Tiny, pink-cheek’d, blushing brightly,
Like a mummy roll’d up tightly;
Puffing cheeks, and fat hands spreaning                                        [note]
In an ecstasy unmeaning;
Blinking, his pink cheeks in gathers,
With blue eyes just like his father’s!
In his pretty face already
Just the image of his daddy!
Stolid, stretching hands to pat him,
Lies the baby, smiling at him!

Still stands little Phœbe, panting,
This, and only this, was wanting;
Now, with all her courage rallied,                                                 210
She between them—panting, pallid—
Stands; and, keen-eyed as an eagle,
     Tho’ as fluttering as a linnet,
Folds her virtue, like a regal
     Robe, around her; frowning in it.
Yet so wildly doth she flutter,
Not a sentence can she utter;
Stately, speechless, with eyes blazing,
Stands the little White Rose, gazing!

Suddenly, with acclamation,
On that group of desperation
Bursts the Storm!—With one wild rattle
Of the elements at battle,
With one horrid roar and yelling,
Tearing, tugging at the dwelling,
Strikes the Wind; the latch is lifted,
     With a crash wide swings the door;
In the blinding Snow is drifted,
     With a melancholy roar!
’Tis the elements of Nature                                                          211
Flocking round the weary creature,
Crying to her, while they blind her,
“Come to us! for we are kinder!
Cross the cruel, fatal portal
Of the miserable mortal;
Come, our hands are cold but loving!
Back into the midnight moving,
In some spot of silence creeping,
Find a quiet place for sleeping.
We, the Winds, will dig it straightway,
Far beyond the white man’s gateway.
I, the Snow, will place above it
My soft cheek, and never move it;
With my beauty, white and chilly,
Lying o’er thee like a lily,
Dress’d for sleep in snowy clothing
Thou shalt slumber, hearing nothing.
We will freeze thine ears from hearing
His hard foot when it is nearing;
We will close thine eyes from conning                                          212 [l.i]
His that look upon thee shunning.
We will keep thee, we will guard thee,
Till the kiss of God reward thee.
Come, O come!” Thus, unavailing,
Sounds the elemental wailing.

Peace, O Winds, your weary voices
Teach her nothing: she rejoices!
Hush, O Snow, let your chill hands not
Touch her cheek; she understands not!
Hush!

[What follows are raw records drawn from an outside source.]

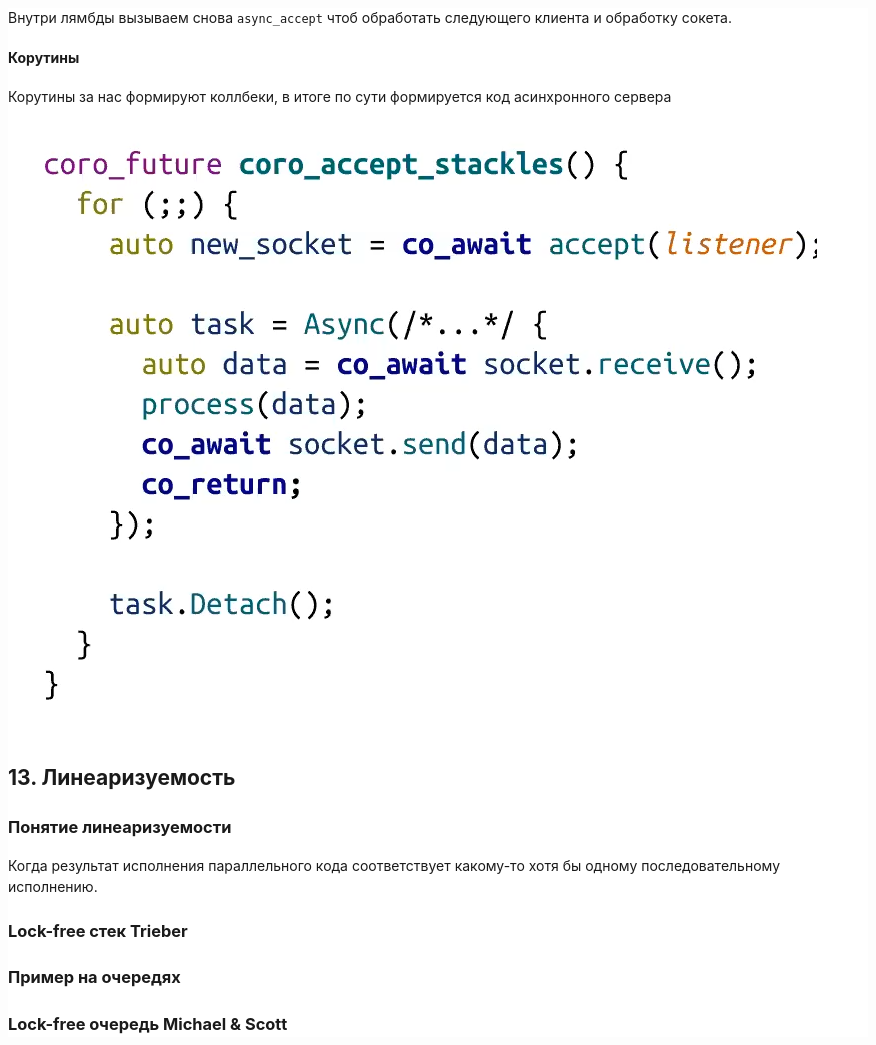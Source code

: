 Внутри лямбды вызываем снова `async_accept` чтоб обработать следующего клиента и обработку сокета.

#### Корутины

Корутины за нас формируют коллбеки, в итоге по сути формируется код асинхронного сервера

![Alt text](image-5.png)

## 13. Линеаризуемость

### Понятие линеаризуемости

Когда результат исполнения параллельного кода соответствует какому-то хотя бы одному последовательному исполнению.

### Lock-free стек Trieber

### Пример на очередях

### Lock-free очередь Michael & Scott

But God, who is that other,
     Standing beckoning unto her?
Winds and Snows, ’tis your pale brother,
     And his chilly breath thrills thro’ her.
Ay, the Shadow there is looming
Thro’ the tempest and the glooming!
O’er each path her feet have chosen—
Mountains, valleys, rivers frozen;
Creeping near, with eyes that glisten,                                             213
When her cold foot flagg’d, to listen;
As a bloodhound, ever flitting,
Night-time, day-time, never quitting;
Sure of scent, with thin foot trailing
In the snowdrift, never failing,
He has follow’d, follow’d slow,
That red footprint in the Snow!
Now he finds her white and wan,—
’Tis the Winter, Peboan.                                                             [note]

Spare her! Who would bid him spare her?
Let him trance her and upbear her
In his arms, and softly place her
Where no cruel foot can trace her.
Let her die! See, his eyes con her,
And his icy hand is on her;
Thro’ her form runs the quick shiver,
Light as leaves her eyelids quiver,
And with quick, spasmodic touches,                                             214
The belovèd form she clutches;
From the cruelty of man,
Take her gently, Peboan!

Phœbe shivers. To her reaching,
With an agony beseeching,
Red Rose holds the babe; one moment,
With a shrug of bitter comment,
Phœbe shrinks; then, being human,
     Frighten’d, thinking Death is there,
Quietly the little woman
     Takes the burden unaware.
Not a breath too soon; for, rocking
     In the roaring of the storm,
With the snow flakes round her flocking,
     And the wild wind round her form,
With a cry of anguish, prone
Falls the wanderer, cold as stone!


Alterations in the 1901 edition of The Complete Poetical Works of Robert Buchanan:
Page 212, l. i: We will close thine ears from conning ]


                                                                                                                                                           215 [note]



O POOR Red Rose! rent by the storm!
The flame still flickered in her form.

Moveless she lay; but in her breast
The tumult was not quite at rest.

They raised her up, and, with soft tread,
They bore her slowly to a bed.

And little Phœbe’s heart did ache,
Despite her wrongs, for pity’s sake;

And little Phœbe’s own kind hands
(God bless them!) loosed the wand’rer’s bands,

Took softly off the dripping dress,                                                216
With eyes that wept for kindliness,

Wrung the wet hair, and smoothed it right,
And clad the Red Rose all in white.

There, all in white, on a white bed,
The Red Rose hung her heavy head.

Around her was a roar, a gleam,
And she was struggling in a dream.

Faces round her went and came,
Her great eyes flash’d with fading flame.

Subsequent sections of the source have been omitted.